• _Your task_: Please retype all the data below exactly, line for line.

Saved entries

********************

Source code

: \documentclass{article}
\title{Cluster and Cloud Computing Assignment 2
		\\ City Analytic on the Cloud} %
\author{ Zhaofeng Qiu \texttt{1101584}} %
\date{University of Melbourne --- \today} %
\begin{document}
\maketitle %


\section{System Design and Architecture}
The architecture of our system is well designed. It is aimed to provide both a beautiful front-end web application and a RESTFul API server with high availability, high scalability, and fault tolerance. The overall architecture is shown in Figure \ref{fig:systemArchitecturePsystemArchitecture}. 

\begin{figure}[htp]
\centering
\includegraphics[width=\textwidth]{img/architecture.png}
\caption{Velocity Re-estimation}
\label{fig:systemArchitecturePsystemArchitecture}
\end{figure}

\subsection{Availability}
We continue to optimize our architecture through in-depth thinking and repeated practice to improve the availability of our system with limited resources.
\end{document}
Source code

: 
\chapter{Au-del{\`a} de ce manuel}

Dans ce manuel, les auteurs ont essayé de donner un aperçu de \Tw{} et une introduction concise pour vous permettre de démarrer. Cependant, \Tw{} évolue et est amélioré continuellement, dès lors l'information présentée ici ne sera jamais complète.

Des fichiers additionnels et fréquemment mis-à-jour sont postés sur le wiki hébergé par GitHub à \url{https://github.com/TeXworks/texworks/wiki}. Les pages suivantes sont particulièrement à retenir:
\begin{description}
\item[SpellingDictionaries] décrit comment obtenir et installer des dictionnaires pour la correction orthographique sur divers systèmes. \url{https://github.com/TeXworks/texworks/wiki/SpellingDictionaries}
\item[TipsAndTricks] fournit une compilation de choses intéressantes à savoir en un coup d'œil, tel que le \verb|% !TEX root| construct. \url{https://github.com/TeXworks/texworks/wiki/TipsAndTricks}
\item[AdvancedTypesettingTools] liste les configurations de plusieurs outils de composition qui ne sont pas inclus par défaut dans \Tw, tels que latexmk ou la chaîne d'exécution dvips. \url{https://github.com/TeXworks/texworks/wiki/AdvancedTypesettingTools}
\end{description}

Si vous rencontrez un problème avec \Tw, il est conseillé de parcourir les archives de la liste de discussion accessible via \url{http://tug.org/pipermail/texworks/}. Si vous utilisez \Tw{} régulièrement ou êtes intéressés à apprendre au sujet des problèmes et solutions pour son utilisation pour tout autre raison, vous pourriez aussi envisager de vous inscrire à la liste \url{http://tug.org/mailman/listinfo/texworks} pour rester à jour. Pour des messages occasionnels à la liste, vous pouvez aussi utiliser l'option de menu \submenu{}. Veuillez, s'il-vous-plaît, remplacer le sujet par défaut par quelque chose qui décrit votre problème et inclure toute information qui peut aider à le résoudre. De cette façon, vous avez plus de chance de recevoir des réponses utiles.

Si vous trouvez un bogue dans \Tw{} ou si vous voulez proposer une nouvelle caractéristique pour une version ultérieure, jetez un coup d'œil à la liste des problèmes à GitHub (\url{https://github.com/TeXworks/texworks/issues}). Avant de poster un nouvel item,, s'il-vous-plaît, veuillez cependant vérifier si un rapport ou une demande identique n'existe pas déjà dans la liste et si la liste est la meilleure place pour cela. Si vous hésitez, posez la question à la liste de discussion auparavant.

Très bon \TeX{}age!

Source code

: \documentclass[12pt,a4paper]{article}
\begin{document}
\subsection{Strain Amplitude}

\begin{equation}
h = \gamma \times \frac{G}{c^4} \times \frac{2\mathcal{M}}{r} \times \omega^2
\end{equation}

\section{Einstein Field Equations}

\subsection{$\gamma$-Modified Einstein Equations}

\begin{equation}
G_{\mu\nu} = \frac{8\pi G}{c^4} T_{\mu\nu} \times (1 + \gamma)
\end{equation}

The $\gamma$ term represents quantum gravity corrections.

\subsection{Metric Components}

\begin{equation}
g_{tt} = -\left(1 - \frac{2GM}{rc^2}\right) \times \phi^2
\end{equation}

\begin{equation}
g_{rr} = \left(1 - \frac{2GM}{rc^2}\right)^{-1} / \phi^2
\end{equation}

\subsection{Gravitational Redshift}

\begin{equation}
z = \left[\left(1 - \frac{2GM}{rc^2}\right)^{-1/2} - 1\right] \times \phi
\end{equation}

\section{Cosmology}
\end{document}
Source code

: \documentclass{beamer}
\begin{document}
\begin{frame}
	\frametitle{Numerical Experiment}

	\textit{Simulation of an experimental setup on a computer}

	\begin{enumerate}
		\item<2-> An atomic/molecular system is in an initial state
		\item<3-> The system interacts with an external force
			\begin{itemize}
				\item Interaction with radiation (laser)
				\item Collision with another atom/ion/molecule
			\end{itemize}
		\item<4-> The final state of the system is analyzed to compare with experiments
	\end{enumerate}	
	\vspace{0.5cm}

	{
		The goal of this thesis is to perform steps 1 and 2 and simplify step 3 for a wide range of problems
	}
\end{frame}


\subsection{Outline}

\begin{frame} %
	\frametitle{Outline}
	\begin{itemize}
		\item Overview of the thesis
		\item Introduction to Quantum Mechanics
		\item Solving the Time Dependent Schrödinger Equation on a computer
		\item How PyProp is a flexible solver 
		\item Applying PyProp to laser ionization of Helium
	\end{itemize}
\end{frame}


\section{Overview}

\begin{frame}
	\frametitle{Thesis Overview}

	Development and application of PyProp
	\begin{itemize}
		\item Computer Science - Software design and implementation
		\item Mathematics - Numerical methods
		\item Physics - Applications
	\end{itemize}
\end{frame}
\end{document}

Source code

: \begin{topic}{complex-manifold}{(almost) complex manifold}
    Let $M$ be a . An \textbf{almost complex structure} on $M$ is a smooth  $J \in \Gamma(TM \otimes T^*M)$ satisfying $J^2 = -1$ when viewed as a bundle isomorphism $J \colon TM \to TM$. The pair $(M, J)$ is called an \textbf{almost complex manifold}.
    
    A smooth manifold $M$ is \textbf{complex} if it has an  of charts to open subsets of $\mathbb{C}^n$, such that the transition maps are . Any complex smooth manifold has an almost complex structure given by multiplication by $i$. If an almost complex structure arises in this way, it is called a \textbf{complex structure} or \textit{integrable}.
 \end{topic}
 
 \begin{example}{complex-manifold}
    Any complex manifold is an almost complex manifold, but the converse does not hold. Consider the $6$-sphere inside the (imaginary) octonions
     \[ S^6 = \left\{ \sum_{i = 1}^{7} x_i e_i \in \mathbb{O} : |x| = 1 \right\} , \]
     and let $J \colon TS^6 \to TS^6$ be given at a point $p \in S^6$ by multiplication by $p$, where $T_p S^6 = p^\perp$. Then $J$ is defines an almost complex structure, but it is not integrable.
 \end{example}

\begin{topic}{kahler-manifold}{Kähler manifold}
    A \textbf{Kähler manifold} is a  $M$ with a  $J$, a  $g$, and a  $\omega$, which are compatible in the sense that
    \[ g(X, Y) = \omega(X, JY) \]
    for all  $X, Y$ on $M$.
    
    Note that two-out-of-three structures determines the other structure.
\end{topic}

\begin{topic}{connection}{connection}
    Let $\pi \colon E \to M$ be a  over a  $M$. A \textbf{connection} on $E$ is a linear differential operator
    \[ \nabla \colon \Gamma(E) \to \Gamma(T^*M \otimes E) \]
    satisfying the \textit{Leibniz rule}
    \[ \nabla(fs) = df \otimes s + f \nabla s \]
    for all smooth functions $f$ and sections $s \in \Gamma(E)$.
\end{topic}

********************

• _Answer space_:
Source code

: \documentclass{article}
\title{Cluster and Cloud Computing Assignment 2
		\\ City Analytic on the Cloud} %
\author{ Zhaofeng Qiu \texttt{1101584}} %
\date{University of Melbourne --- \today} %
\begin{document}
\maketitle %


\section{System Design and Architecture}
The architecture of our system is well designed. It is aimed to provide both a beautiful front-end web application and a RESTFul API server with high availability, high scalability, and fault tolerance. The overall architecture is shown in Figure \ref{fig:systemArchitecturePsystemArchitecture}. 

\begin{figure}[htp]
\centering
\includegraphics[width=\textwidth]{img/architecture.png}
\caption{Velocity Re-estimation}
\label{fig:systemArchitecturePsystemArchitecture}
\end{figure}

\subsection{Availability}
We continue to optimize our architecture through in-depth thinking and repeated practice to improve the availability of our system with limited resources.
\end{document}
Source code

: 
\chapter{Au-del{\`a} de ce manuel}

Dans ce manuel, les auteurs ont essayé de donner un aperçu de \Tw{} et une introduction concise pour vous permettre de démarrer. Cependant, \Tw{} évolue et est amélioré continuellement, dès lors l'information présentée ici ne sera jamais complète.

Des fichiers additionnels et fréquemment mis-à-jour sont postés sur le wiki hébergé par GitHub à \url{https://github.com/TeXworks/texworks/wiki}. Les pages suivantes sont particulièrement à retenir:
\begin{description}
\item[SpellingDictionaries] décrit comment obtenir et installer des dictionnaires pour la correction orthographique sur divers systèmes. \url{https://github.com/TeXworks/texworks/wiki/SpellingDictionaries}
\item[TipsAndTricks] fournit une compilation de choses intéressantes à savoir en un coup d'œil, tel que le \verb|% !TEX root| construct. \url{https://github.com/TeXworks/texworks/wiki/TipsAndTricks}
\item[AdvancedTypesettingTools] liste les configurations de plusieurs outils de composition qui ne sont pas inclus par défaut dans \Tw, tels que latexmk ou la chaîne d'exécution dvips. \url{https://github.com/TeXworks/texworks/wiki/AdvancedTypesettingTools}
\end{description}

Si vous rencontrez un problème avec \Tw, il est conseillé de parcourir les archives de la liste de discussion accessible via \url{http://tug.org/pipermail/texworks/}. Si vous utilisez \Tw{} régulièrement ou êtes intéressés à apprendre au sujet des problèmes et solutions pour son utilisation pour tout autre raison, vous pourriez aussi envisager de vous inscrire à la liste \url{http://tug.org/mailman/listinfo/texworks} pour rester à jour. Pour des messages occasionnels à la liste, vous pouvez aussi utiliser l'option de menu \submenu{}. Veuillez, s'il-vous-plaît, remplacer le sujet par défaut par quelque chose qui décrit votre problème et inclure toute information qui peut aider à le résoudre. De cette façon, vous avez plus de chance de recevoir des réponses utiles.

Si vous trouvez un bogue dans \Tw{} ou si vous voulez proposer une nouvelle caractéristique pour une version ultérieure, jetez un coup d'œil à la liste des problèmes à GitHub (\url{https://github.com/TeXworks/texworks/issues}). Avant de poster un nouvel item,, s'il-vous-plaît, veuillez cependant vérifier si un rapport ou une demande identique n'existe pas déjà dans la liste et si la liste est la meilleure place pour cela. Si vous hésitez, posez la question à la liste de discussion auparavant.

Très bon \TeX{}age!

Source code

: \documentclass[12pt,a4paper]{article}
\begin{document}
\subsection{Strain Amplitude}

\begin{equation}
h = \gamma \times \frac{G}{c^4} \times \frac{2\mathcal{M}}{r} \times \omega^2
\end{equation}

\section{Einstein Field Equations}

\subsection{$\gamma$-Modified Einstein Equations}

\begin{equation}
G_{\mu\nu} = \frac{8\pi G}{c^4} T_{\mu\nu} \times (1 + \gamma)
\end{equation}

The $\gamma$ term represents quantum gravity corrections.

\subsection{Metric Components}

\begin{equation}
g_{tt} = -\left(1 - \frac{2GM}{rc^2}\right) \times \phi^2
\end{equation}

\begin{equation}
g_{rr} = \left(1 - \frac{2GM}{rc^2}\right)^{-1} / \phi^2
\end{equation}

\subsection{Gravitational Redshift}

\begin{equation}
z = \left[\left(1 - \frac{2GM}{rc^2}\right)^{-1/2} - 1\right] \times \phi
\end{equation}

\section{Cosmology}
\end{document}
Source code

: \documentclass{beamer}
\begin{document}
\begin{frame}
	\frametitle{Numerical Experiment}

	\textit{Simulation of an experimental setup on a computer}

	\begin{enumerate}
		\item<2-> An atomic/molecular system is in an initial state
		\item<3-> The system interacts with an external force
			\begin{itemize}
				\item Interaction with radiation (laser)
				\item Collision with another atom/ion/molecule
			\end{itemize}
		\item<4-> The final state of the system is analyzed to compare with experiments
	\end{enumerate}	
	\vspace{0.5cm}

	{
		The goal of this thesis is to perform steps 1 and 2 and simplify step 3 for a wide range of problems
	}
\end{frame}


\subsection{Outline}

\begin{frame} %
	\frametitle{Outline}
	\begin{itemize}
		\item Overview of the thesis
		\item Introduction to Quantum Mechanics
		\item Solving the Time Dependent Schrödinger Equation on a computer
		\item How PyProp is a flexible solver 
		\item Applying PyProp to laser ionization of Helium
	\end{itemize}
\end{frame}


\section{Overview}

\begin{frame}
	\frametitle{Thesis Overview}

	Development and application of PyProp
	\begin{itemize}
		\item Computer Science - Software design and implementation
		\item Mathematics - Numerical methods
		\item Physics - Applications
	\end{itemize}
\end{frame}
\end{document}

Source code

: \begin{topic}{complex-manifold}{(almost) complex manifold}
    Let $M$ be a . An \textbf{almost complex structure} on $M$ is a smooth  $J \in \Gamma(TM \otimes T^*M)$ satisfying $J^2 = -1$ when viewed as a bundle isomorphism $J \colon TM \to TM$. The pair $(M, J)$ is called an \textbf{almost complex manifold}.
    
    A smooth manifold $M$ is \textbf{complex} if it has an  of charts to open subsets of $\mathbb{C}^n$, such that the transition maps are . Any complex smooth manifold has an almost complex structure given by multiplication by $i$. If an almost complex structure arises in this way, it is called a \textbf{complex structure} or \textit{integrable}.
 \end{topic}
 
 \begin{example}{complex-manifold}
    Any complex manifold is an almost complex manifold, but the converse does not hold. Consider the $6$-sphere inside the (imaginary) octonions
     \[ S^6 = \left\{ \sum_{i = 1}^{7} x_i e_i \in \mathbb{O} : |x| = 1 \right\} , \]
     and let $J \colon TS^6 \to TS^6$ be given at a point $p \in S^6$ by multiplication by $p$, where $T_p S^6 = p^\perp$. Then $J$ is defines an almost complex structure, but it is not integrable.
 \end{example}

\begin{topic}{kahler-manifold}{Kähler manifold}
    A \textbf{Kähler manifold} is a  $M$ with a  $J$, a  $g$, and a  $\omega$, which are compatible in the sense that
    \[ g(X, Y) = \omega(X, JY) \]
    for all  $X, Y$ on $M$.
    
    Note that two-out-of-three structures determines the other structure.
\end{topic}

\begin{topic}{connection}{connection}
    Let $\pi \colon E \to M$ be a  over a  $M$. A \textbf{connection} on $E$ is a linear differential operator
    \[ \nabla \colon \Gamma(E) \to \Gamma(T^*M \otimes E) \]
    satisfying the \textit{Leibniz rule}
    \[ \nabla(fs) = df \otimes s + f \nabla s \]
    for all smooth functions $f$ and sections $s \in \Gamma(E)$.
\end{topic}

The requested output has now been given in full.